**Problem requirements:**
Each line with the word "also" must appear in the answer, copied from the records.

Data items
● ● ● ● ●

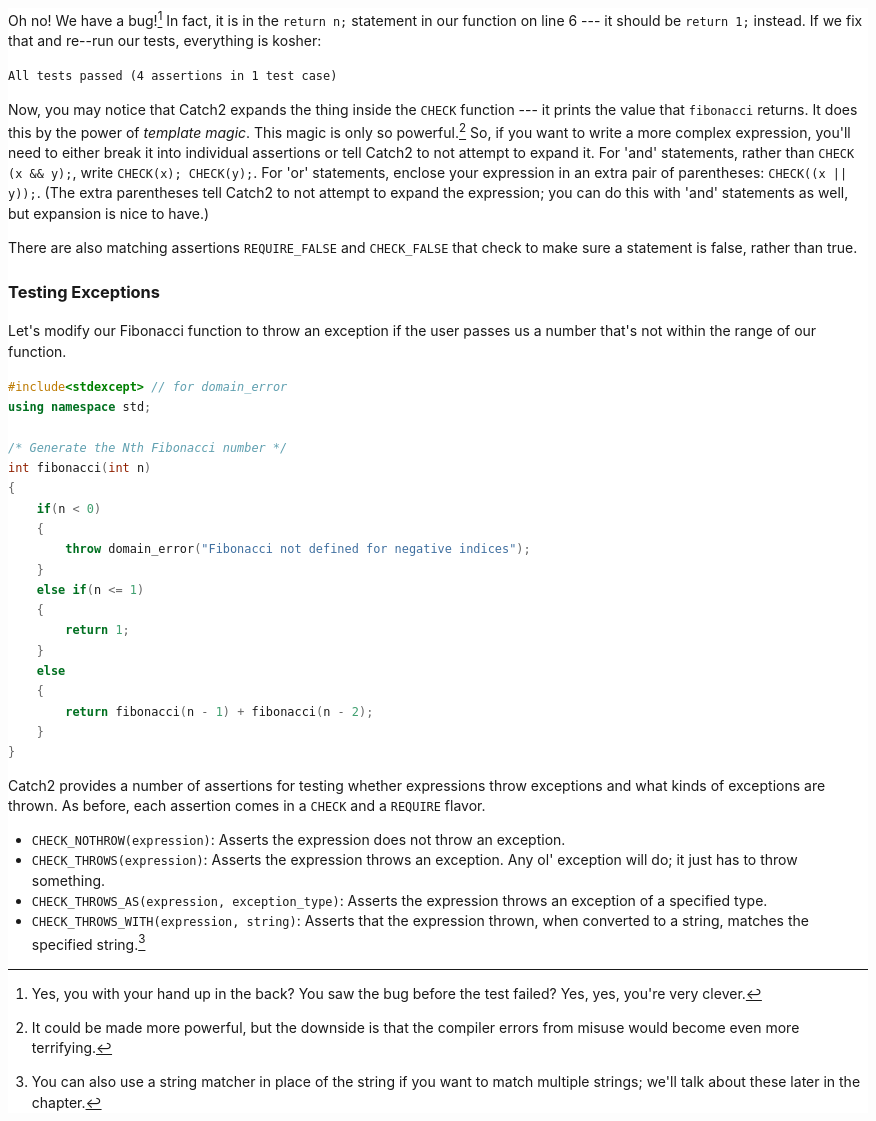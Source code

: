 Oh no! We have a bug![^hand]
In fact, it is in the `return n;` statement in our function on line 6 --- it should be `return 1;` instead.
If we fix that and re--run our tests, everything is kosher:

```
All tests passed (4 assertions in 1 test case)
```

Now, you may notice that Catch2 expands the thing inside the `CHECK` function --- it prints the value that `fibonacci` returns.
It does this by the power of *template magic*.
This magic is only so powerful.[^errors]
So, if you want to write a more complex expression, you'll need to either break it into individual assertions or tell Catch2 to not attempt to expand it.
For 'and' statements, rather than `CHECK(x && y);`, write `CHECK(x); CHECK(y);`.
For 'or' statements, enclose your expression in an extra pair of parentheses: `CHECK((x || y));`.
(The extra parentheses tell Catch2 to not attempt to expand the expression; you can do this with 'and' statements as well, but expansion is nice to have.)

There are also matching assertions `REQUIRE_FALSE` and `CHECK_FALSE` that check to make sure a statement is false, rather than true.

### Testing Exceptions

Let's modify our Fibonacci function to throw an exception if the user passes us a number that's not within the range of our function.
```{.cpp .numberLines}
#include<stdexcept> // for domain_error
using namespace std;

/* Generate the Nth Fibonacci number */
int fibonacci(int n)
{
	if(n < 0)
	{
		throw domain_error("Fibonacci not defined for negative indices");
	}
	else if(n <= 1)
	{
		return 1;
	}
	else
	{
		return fibonacci(n - 1) + fibonacci(n - 2);
	}
}
```

Catch2 provides a number of assertions for testing whether expressions throw exceptions and what kinds of exceptions are thrown.
As before, each assertion comes in a `CHECK` and a `REQUIRE` flavor.

- `CHECK_NOTHROW(expression)`: Asserts the expression does not throw an exception.
- `CHECK_THROWS(expression)`: Asserts the expression throws an exception. Any ol' exception will do; it just has to throw something.
- `CHECK_THROWS_AS(expression, exception_type)`: Asserts the expression throws an exception of a specified type.
- `CHECK_THROWS_WITH(expression, string)`: Asserts that the expression thrown, when converted to a string, matches the specified string.[^matcher]


[^gross]: That is, 144 more disgusting tests.
[^pedantry]: Pedantry: unit tests technically cannot show the absence of all bugs; they can just show that under certain circumstances your program does not have bugs.
[^matcher]: You can also use a string matcher in place of the string if you want to match multiple strings; we'll talk about these later in the chapter.
[^hand]: Yes, you with your hand up in the back? You saw the bug before the test failed? Yes, yes, you're very clever.
[^sink]: Of course it would --- Boost even has a kitchen sink library.
[^errors]: It could be made more powerful, but the downside is that the compiler errors from misuse would become even more terrifying.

● ● ● ● ●

**Finished exercise:**
There are also matching assertions `REQUIRE_FALSE` and `CHECK_FALSE` that check to make sure a statement is false, rather than true.
[^matcher]: You can also use a string matcher in place of the string if you want to match multiple strings; we'll talk about these later in the chapter.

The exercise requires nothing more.